Excerpts from a dataset:
=== Begin Enclosure ===

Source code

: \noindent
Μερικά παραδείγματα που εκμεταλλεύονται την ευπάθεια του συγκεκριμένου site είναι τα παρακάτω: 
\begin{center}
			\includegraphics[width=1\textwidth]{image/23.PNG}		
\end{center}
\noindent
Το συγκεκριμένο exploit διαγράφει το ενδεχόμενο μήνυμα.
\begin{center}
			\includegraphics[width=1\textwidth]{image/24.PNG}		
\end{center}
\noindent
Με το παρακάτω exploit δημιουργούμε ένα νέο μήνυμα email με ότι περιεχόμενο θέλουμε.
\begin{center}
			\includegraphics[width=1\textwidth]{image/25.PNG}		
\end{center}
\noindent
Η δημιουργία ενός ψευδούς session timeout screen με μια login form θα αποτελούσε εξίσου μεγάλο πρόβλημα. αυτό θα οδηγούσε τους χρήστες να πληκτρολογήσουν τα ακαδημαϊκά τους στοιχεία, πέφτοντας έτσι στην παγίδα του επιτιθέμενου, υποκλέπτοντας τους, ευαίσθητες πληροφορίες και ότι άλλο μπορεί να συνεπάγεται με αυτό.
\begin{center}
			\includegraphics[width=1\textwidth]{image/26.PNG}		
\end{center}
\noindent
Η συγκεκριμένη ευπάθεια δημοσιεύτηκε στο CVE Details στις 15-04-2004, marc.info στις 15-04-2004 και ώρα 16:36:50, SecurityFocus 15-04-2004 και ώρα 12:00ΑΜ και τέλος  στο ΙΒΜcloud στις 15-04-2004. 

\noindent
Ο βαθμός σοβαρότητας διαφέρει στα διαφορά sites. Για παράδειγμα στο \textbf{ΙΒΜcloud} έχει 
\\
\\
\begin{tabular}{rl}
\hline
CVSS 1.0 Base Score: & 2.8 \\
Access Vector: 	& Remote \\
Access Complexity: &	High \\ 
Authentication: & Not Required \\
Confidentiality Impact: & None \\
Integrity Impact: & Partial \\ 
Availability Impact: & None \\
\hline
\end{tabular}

=== End Enclosure ===

All the entries should be written out again precisely.

Source code

: \noindent
Μερικά παραδείγματα που εκμεταλλεύονται την ευπάθεια του συγκεκριμένου site είναι τα παρακάτω: 
\begin{center}
			\includegraphics[width=1\textwidth]{image/23.PNG}		
\end{center}
\noindent
Το συγκεκριμένο exploit διαγράφει το ενδεχόμενο μήνυμα.
\begin{center}
			\includegraphics[width=1\textwidth]{image/24.PNG}		
\end{center}
\noindent
Με το παρακάτω exploit δημιουργούμε ένα νέο μήνυμα email με ότι περιεχόμενο θέλουμε.
\begin{center}
			\includegraphics[width=1\textwidth]{image/25.PNG}		
\end{center}
\noindent
Η δημιουργία ενός ψευδούς session timeout screen με μια login form θα αποτελούσε εξίσου μεγάλο πρόβλημα. αυτό θα οδηγούσε τους χρήστες να πληκτρολογήσουν τα ακαδημαϊκά τους στοιχεία, πέφτοντας έτσι στην παγίδα του επιτιθέμενου, υποκλέπτοντας τους, ευαίσθητες πληροφορίες και ότι άλλο μπορεί να συνεπάγεται με αυτό.
\begin{center}
			\includegraphics[width=1\textwidth]{image/26.PNG}		
\end{center}
\noindent
Η συγκεκριμένη ευπάθεια δημοσιεύτηκε στο CVE Details στις 15-04-2004, marc.info στις 15-04-2004 και ώρα 16:36:50, SecurityFocus 15-04-2004 και ώρα 12:00ΑΜ και τέλος  στο ΙΒΜcloud στις 15-04-2004. 

\noindent
Ο βαθμός σοβαρότητας διαφέρει στα διαφορά sites. Για παράδειγμα στο \textbf{ΙΒΜcloud} έχει 
\\
\\
\begin{tabular}{rl}
\hline
CVSS 1.0 Base Score: & 2.8 \\
Access Vector: 	& Remote \\
Access Complexity: &	High \\ 
Authentication: & Not Required \\
Confidentiality Impact: & None \\
Integrity Impact: & Partial \\ 
Availability Impact: & None \\
\hline
\end{tabular}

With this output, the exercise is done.